Wilson permanecerá sempre fiel a essa plataforma ideológica e política, em conformidade com a white supremacy no
plano interno e internacional. Nesse mesmo contexto pode ser colocado o
grande bastão agitado e usado contra a América Latina. Não se deve
esquecer que as próprias relações com os aliados europeus, muitas vezes,
são caracterizadas por uma rude Realpolitik . Não é por acaso que desde jovem Wilson sente a atração de Bismarck46.
Tudo isso não impede o presidente norte-americano de intervir na
Primeira Guerra Mundial em nome da missão democrática universal dos
Estados Unidos: é uma “guerra santa, a mais santa de todas as guerras”,
um “empreendimento transcendente”, do qual são protagonistas os
“cruzados” protagonistas americanos.

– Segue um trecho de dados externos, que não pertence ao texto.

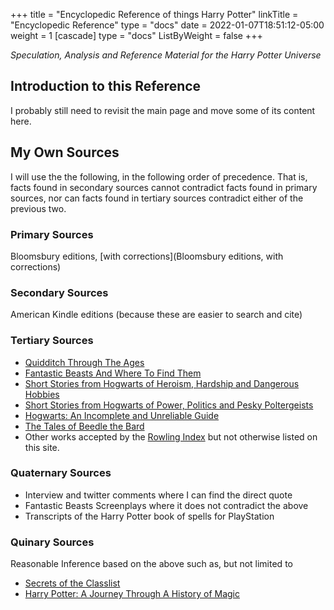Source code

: +++
title = "Encyclopedic Reference of things Harry Potter"
linkTitle = "Encyclopedic Reference"
type = "docs"
date = 2022-01-07T18:51:12-05:00
weight = 1
[cascade]
  type = "docs"
  ListByWeight = false
+++

*Speculation, Analysis and Reference Material for the Harry Potter Universe*

## Introduction to this Reference

I probably still need to revisit the main page and move some of its content here. 

## My Own Sources

I will use the the following, in the following order of precedence.  That is, facts found in secondary sources cannot contradict facts found in primary sources, nor can facts found in tertiary sources contradict either of the previous two. 

### Primary Sources 
Bloomsbury editions, [with corrections](Bloomsbury editions, with corrections)

### Secondary Sources
American Kindle editions (because these are easier to search and cite)

### Tertiary Sources
* [Quidditch Through The Ages](https://www.goodreads.com/book/show/111450.Quidditch_Through_the_Ages)
* [Fantastic Beasts And Where To Find Them](https://www.goodreads.com/book/show/41899.Fantastic_Beasts_and_Where_to_Find_Them)
* [Short Stories from Hogwarts of Heroism, Hardship and Dangerous Hobbies](https://www.goodreads.com/book/show/31538635-short-stories-from-hogwarts-of-heroism-hardship-and-dangerous-hobbies)
* [Short Stories from Hogwarts of Power, Politics and Pesky Poltergeists](https://www.goodreads.com/book/show/31538614-short-stories-from-hogwarts-of-power-politics-and-pesky-poltergeists)
* [Hogwarts: An Incomplete and Unreliable Guide](https://www.goodreads.com/book/show/31538647-hogwarts)
* [The Tales of Beedle the Bard](https://www.goodreads.com/book/show/3950967-the-tales-of-beedle-the-bard)
* Other works accepted by the [Rowling Index](https://www.rowlingindex.org/) but
  not otherwise listed on this site.

### Quaternary Sources
* Interview and twitter comments where I can find the direct quote
* Fantastic Beasts Screenplays where it does not contradict the above
* Transcripts of the Harry Potter book of spells for PlayStation

### Quinary Sources
Reasonable Inference based on the above such as, but not limited to
* [Secrets of the Classlist](https://www.goodreads.com/book/show/25464490-secrets-of-the-classlist)
* [Harry Potter: A Journey Through A History of Magic](https://www.goodreads.com/book/show/36068753-harry-potter)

Esse entrelaçamento singular da Realpolitik e da ideia religiosa de missão selada por uma relação privilegiada e direta com o Senhor, provoca a pungente ironia de Freud47.
Mas esse entrelaçamento torna mais fácil o recurso ao punho de ferro
contra a oposição pacifista. É uma repressão bem mais dura do que aquela
desencadeada no mesmo período na Alemanha guilhermina e que, não por
acaso, provoca a admiração de Mussolini, que está percorrendo a passos
largos o caminho que o conduzirá ao movimento esquadrista e ao fascismo48.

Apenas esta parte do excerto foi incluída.